TASK REQUIREMENTS » In the entries that follow, find each line with the word "SDLC" and copy it.

Saved entries »
-*-*-

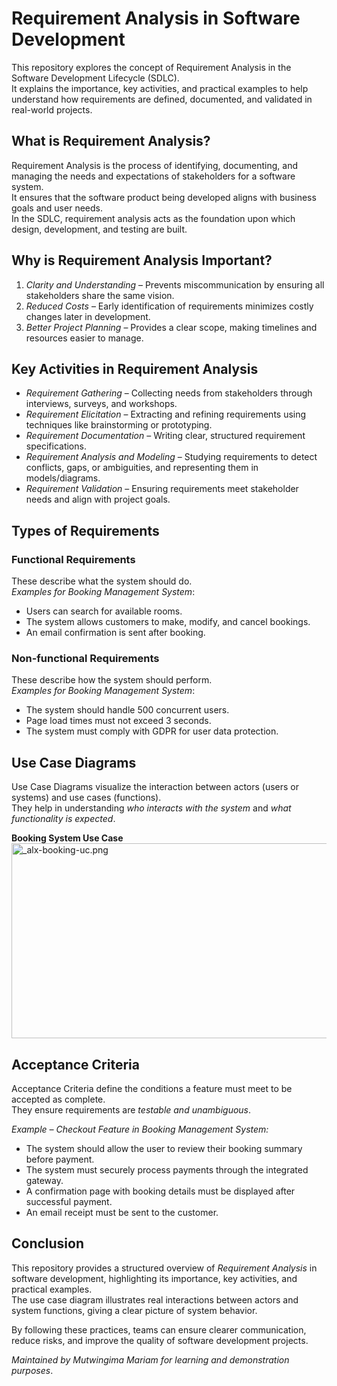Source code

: 
# **Requirement Analysis in Software Development**

This repository explores the concept of Requirement Analysis in the Software Development Lifecycle (SDLC).  
It explains the importance, key activities, and practical examples to help understand how requirements are defined, documented, and validated in real-world projects.


## **What is Requirement Analysis?**

Requirement Analysis is the process of identifying, documenting, and managing the needs and expectations of stakeholders for a software system.  
It ensures that the software product being developed aligns with business goals and user needs.  
In the SDLC, requirement analysis acts as the foundation upon which design, development, and testing are built.

## **Why is Requirement Analysis Important?**

1. *Clarity and Understanding* – Prevents miscommunication by ensuring all stakeholders share the same vision.  
2. *Reduced Costs* – Early identification of requirements minimizes costly changes later in development.  
3. *Better Project Planning* – Provides a clear scope, making timelines and resources easier to manage.

## **Key Activities in Requirement Analysis**
- *Requirement Gathering* – Collecting needs from stakeholders through interviews, surveys, and workshops.  
- *Requirement Elicitation* – Extracting and refining requirements using techniques like brainstorming or prototyping.  
- *Requirement Documentation* – Writing clear, structured requirement specifications.  
- *Requirement Analysis and Modeling* – Studying requirements to detect conflicts, gaps, or ambiguities, and representing them in models/diagrams.  
- *Requirement Validation* – Ensuring requirements meet stakeholder needs and align with project goals.

## **Types of Requirements**

### Functional Requirements
These describe what the system should do.  
*Examples for Booking Management System*:
- Users can search for available rooms.  
- The system allows customers to make, modify, and cancel bookings.  
- An email confirmation is sent after booking.  

### Non-functional Requirements
These describe how the system should perform.  
*Examples for Booking Management System*:
- The system should handle 500 concurrent users.  
- Page load times must not exceed 3 seconds.
- The system must comply with GDPR for user data protection.

## **Use Case Diagrams**

Use Case Diagrams visualize the interaction between actors (users or systems) and use cases (functions).  
They help in understanding *who interacts with the system* and *what functionality is expected*.  

**Booking System Use Case** 
<img width="640" height="312" alt="_alx-booking-uc.png" src="https://github.com/user-attachments/assets/2a225b4f-e9f1-4a69-9910-b854e1c0c4d7" />


## **Acceptance Criteria**

Acceptance Criteria define the conditions a feature must meet to be accepted as complete.  
They ensure requirements are *testable and unambiguous*.  

*Example – Checkout Feature in Booking Management System:*  
- The system should allow the user to review their booking summary before payment.  
- The system must securely process payments through the integrated gateway.  
- A confirmation page with booking details must be displayed after successful payment.
- An email receipt must be sent to the customer.


## **Conclusion**

This repository provides a structured overview of *Requirement Analysis* in software development, highlighting its importance, key activities, and practical examples.  
The use case diagram illustrates real interactions between actors and system functions, giving a clear picture of system behavior.  

By following these practices, teams can ensure clearer communication, reduce risks, and improve the quality of software development projects.


*Maintained by Mutwingima Mariam for learning and demonstration purposes*.

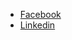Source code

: <!-- 
.. title: About
.. slug: about
.. date: 2016-02-17 11:18:16 UTC+03:00
.. tags: 
.. category: 
.. link: 
.. description: 
.. type: text
-->

* [Facebook](https://www.facebook.com/a.kostetsky)
* [Linkedin](https://www.linkedin.com/in/akostetskiy)




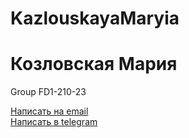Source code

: # KazlouskayaMaryia
<h1>Козловская Мария </h1>
<p>Group FD1-210-23</p>
<a href="mailto:sinkovamary@gmail.com"> Написать на email </a>
<br>
<a href="https://telegram.me/mary1104">Написать в telegram </a>
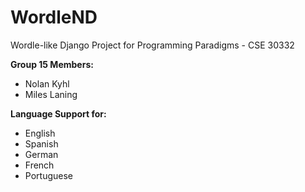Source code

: # WordleND
Wordle-like Django Project for Programming Paradigms - CSE 30332

**Group 15 Members:**
- Nolan Kyhl
- Miles Laning

**Language Support for:**
- English
- Spanish
- German
- French
- Portuguese
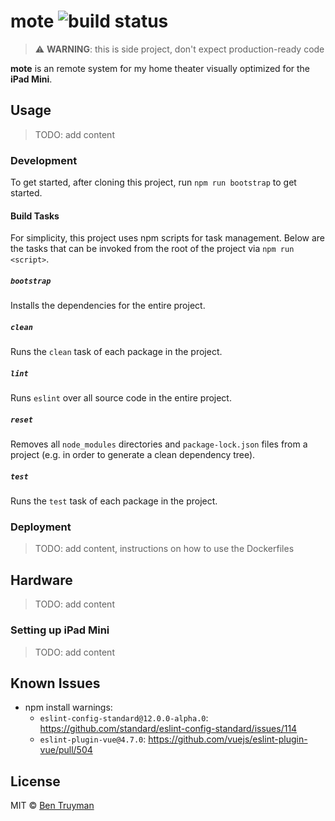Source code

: # mote ![build status](https://travis-ci.com/bentruyman/mote.svg?token=WG2dmqzz1mFcaGcJe57N&branch=master)

> ⚠️ **WARNING**: this is side project, don't expect production-ready code

**mote** is an remote system for my home theater visually optimized for the
**iPad Mini**.

## Usage

> TODO: add content

### Development

To get started, after cloning this project, run `npm run bootstrap` to get
started.

#### Build Tasks

For simplicity, this project uses npm scripts for task management. Below are
the tasks that can be invoked from the root of the project via
`npm run <script>`.

##### `bootstrap`

Installs the dependencies for the entire project.

##### `clean`

Runs the `clean` task of each package in the project.

##### `lint`

Runs `eslint` over all source code in the entire project.

##### `reset`

Removes all `node_modules` directories and `package-lock.json` files from a
project (e.g. in order to generate a clean dependency tree).

##### `test`

Runs the `test` task of each package in the project.

### Deployment

> TODO: add content, instructions on how to use the Dockerfiles

## Hardware

> TODO: add content

### Setting up iPad Mini

> TODO: add content

## Known Issues

- npm install warnings:
  - `eslint-config-standard@12.0.0-alpha.0`: https://github.com/standard/eslint-config-standard/issues/114
  - `eslint-plugin-vue@4.7.0`: https://github.com/vuejs/eslint-plugin-vue/pull/504

## License

MIT © [Ben Truyman](https://bentruyman.com/)
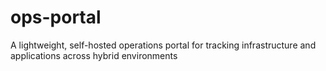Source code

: # ops-portal
A lightweight, self-hosted operations portal for tracking infrastructure and applications across hybrid environments
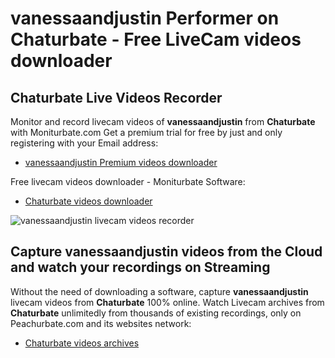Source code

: # vanessaandjustin Performer on Chaturbate - Free LiveCam videos downloader

## Chaturbate Live Videos Recorder

Monitor and record livecam videos of **vanessaandjustin** from **Chaturbate** with Moniturbate.com
Get a premium trial for free by just and only registering with your Email address:
* [vanessaandjustin Premium videos downloader](https://moniturbate.com/request-demo-licence-key.html)

Free livecam videos downloader - Moniturbate Software:
* [Chaturbate videos downloader](https://moniturbate.com/moniturbate-download-software.html)

![vanessaandjustin livecam videos recorder](https://peachurnet.com/templates/moniturbate-software.png)


## Capture vanessaandjustin videos from the Cloud and watch your recordings on Streaming

Without the need of downloading a software, capture **vanessaandjustin** livecam videos from **Chaturbate** 100% online.
Watch Livecam archives from **Chaturbate** unlimitedly from thousands of existing recordings, only on Peachurbate.com and its websites network:
* [Chaturbate videos archives](https://peachurnet.com/)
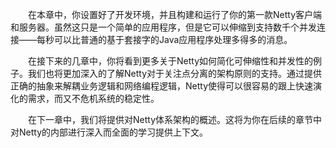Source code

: &emsp;&emsp;在本章中，你设置好了开发环境，并且构建和运行了你的第一款Netty客户端和服务器。虽然这只是一个简单的应用程序，但是它可以伸缩到支持数千个并发连接——每秒可以比普通的基于套接字的Java应用程序处理多得多的消息。

&emsp;&emsp;在接下来的几章中，你将看到更多关于Netty如何简化可伸缩性和并发性的例子。我们也将更加深入的了解Netty对于关注点分离的架构原则的支持。通过提供正确的抽象来解耦业务逻辑和网络编程逻辑，Netty使得可以很容易的跟上快速演化的需求，而又不危机系统的稳定性。

&emsp;&emsp;在下一章中，我们将提供对Netty体系架构的概述。这将为你在后续的章节中对Netty的内部进行深入而全面的学习提供上下文。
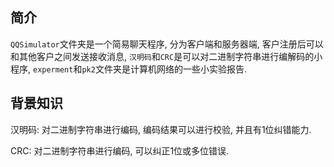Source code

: 

## 简介

`QQSimulator`文件夹是一个简易聊天程序, 分为客户端和服务器端, 客户注册后可以和其他客户之间发送接收消息,  `汉明码`和`CRC`是可以对二进制字符串进行编解码的小程序, `experment`和`pk2`文件夹是计算机网络的一些小实验报告.

## 背景知识

汉明码: 对二进制字符串进行编码, 编码结果可以进行校验, 并且有1位纠错能力.

CRC: 对二进制字符串进行编码, 可以纠正1位或多位错误.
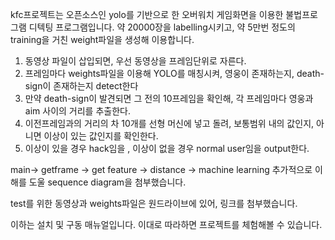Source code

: kfc프로젝트는 오픈소스인 yolo를 기반으로 한 오버워치 게임화면을 이용한 불법프로그램 디텍팅 프로그램입니다. 
약 20000장을 labelling시키고, 약 5만번 정도의 training을 거친 weight파일을 생성해 이용합니다.

1. 동영상 파일이 삽입되면, 우선 동영상을 프레임단위로 자른다.
2. 프레임마다 weights파일을 이용해 YOLO를 매칭시켜, 영웅이 존재하는지, death-sign이 존재하는지 detect한다
3. 만약 death-sign이 발견되면 그 전의 10프레임을 확인해, 각 프레임마다 영웅과 aim 사이의 거리를 추출한다.
4. 이전프레임과의 거리의 차 10개를 선형 머신에 넣고 돌려, 보통범위 내의 값인지, 아니면 이상이 있는 값인지를 확인한다.
5. 이상이 있을 경우 hack임을 , 이상이 없을 경우 normal user임을 output한다.

main-> getframe -> get feature -> distance -> machine learning
추가적으로 이해를 도울 sequence diagram을 첨부했습니다.

test를 위한 동영상과 weights파일은 원드라이브에 있어, 링크를 첨부했습니다.

이하는 설치 및 구동 매뉴얼입니다. 이대로 따라하면 프로젝트를 체험해볼 수 있습니다.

-*-*-

EXERCISE ANSWER »
This repository explores the concept of Requirement Analysis in the Software Development Lifecycle (SDLC).  
In the SDLC, requirement analysis acts as the foundation upon which design, development, and testing are built.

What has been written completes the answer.